== Task prompt ==
Leaving all pictures aside, write out the records below precisely as given.

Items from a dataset
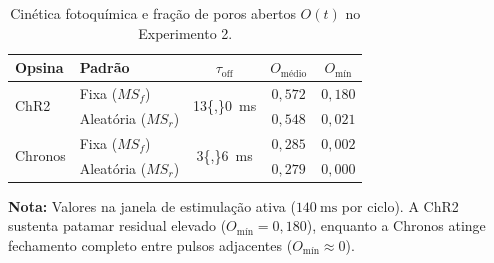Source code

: \begin{table}[tbp]
    \centering
    \small
    \caption{Cinética fotoquímica e fração de poros abertos $O(t)$ no Experimento 2.}
    \label{tab:resultados_exp2_cinetica}
    \begin{tabular}{llccc}
        \toprule
        \textbf{Opsina} & \textbf{Padrão}    & \textbf{$\tau_{\text{off}}$}                 & \textbf{$O_{\text{médio}}$} & \textbf{$O_{\text{mín}}$} \\
        \midrule
        \multirow{2}{*}{ChR2}
                        & Fixa ($MS_f$)      & \multirow{2}{*}{\qty{13{,}0}{\milli\second}} & $0{,}572$                   & $0{,}180$                 \\
                        & Aleatória ($MS_r$) &                                              & $0{,}548$                   & $0{,}021$                 \\
        \midrule
        \multirow{2}{*}{Chronos}
                        & Fixa ($MS_f$)      & \multirow{2}{*}{\qty{3{,}6}{\milli\second}}  & $0{,}285$                   & $0{,}002$                 \\
                        & Aleatória ($MS_r$) &                                              & $0{,}279$                   & $0{,}000$                 \\
        \bottomrule
    \end{tabular}
    \vspace{0.2em}
    \begin{minipage}{0.95\textwidth}
        \footnotesize \textbf{Nota:} Valores na janela de estimulação ativa ($\qty{140}{\milli\second}$ por ciclo). A ChR2 sustenta patamar residual elevado ($O_{\text{mín}} = 0{,}180$), enquanto a Chronos atinge fechamento completo entre pulsos adjacentes ($O_{\text{mín}} \approx 0$).
    \end{minipage}
\end{table}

== Response ==
Source code

: \begin{table}[tbp]
    \centering
    \small
    \caption{Cinética fotoquímica e fração de poros abertos $O(t)$ no Experimento 2.}
    \label{tab:resultados_exp2_cinetica}
    \begin{tabular}{llccc}
        \toprule
        \textbf{Opsina} & \textbf{Padrão}    & \textbf{$\tau_{\text{off}}$}                 & \textbf{$O_{\text{médio}}$} & \textbf{$O_{\text{mín}}$} \\
        \midrule
        \multirow{2}{*}{ChR2}
                        & Fixa ($MS_f$)      & \multirow{2}{*}{\qty{13{,}0}{\milli\second}} & $0{,}572$                   & $0{,}180$                 \\
                        & Aleatória ($MS_r$) &                                              & $0{,}548$                   & $0{,}021$                 \\
        \midrule
        \multirow{2}{*}{Chronos}
                        & Fixa ($MS_f$)      & \multirow{2}{*}{\qty{3{,}6}{\milli\second}}  & $0{,}285$                   & $0{,}002$                 \\
                        & Aleatória ($MS_r$) &                                              & $0{,}279$                   & $0{,}000$                 \\
        \bottomrule
    \end{tabular}
    \vspace{0.2em}
    \begin{minipage}{0.95\textwidth}
        \footnotesize \textbf{Nota:} Valores na janela de estimulação ativa ($\qty{140}{\milli\second}$ por ciclo). A ChR2 sustenta patamar residual elevado ($O_{\text{mín}} = 0{,}180$), enquanto a Chronos atinge fechamento completo entre pulsos adjacentes ($O_{\text{mín}} \approx 0$).
    \end{minipage}
\end{table}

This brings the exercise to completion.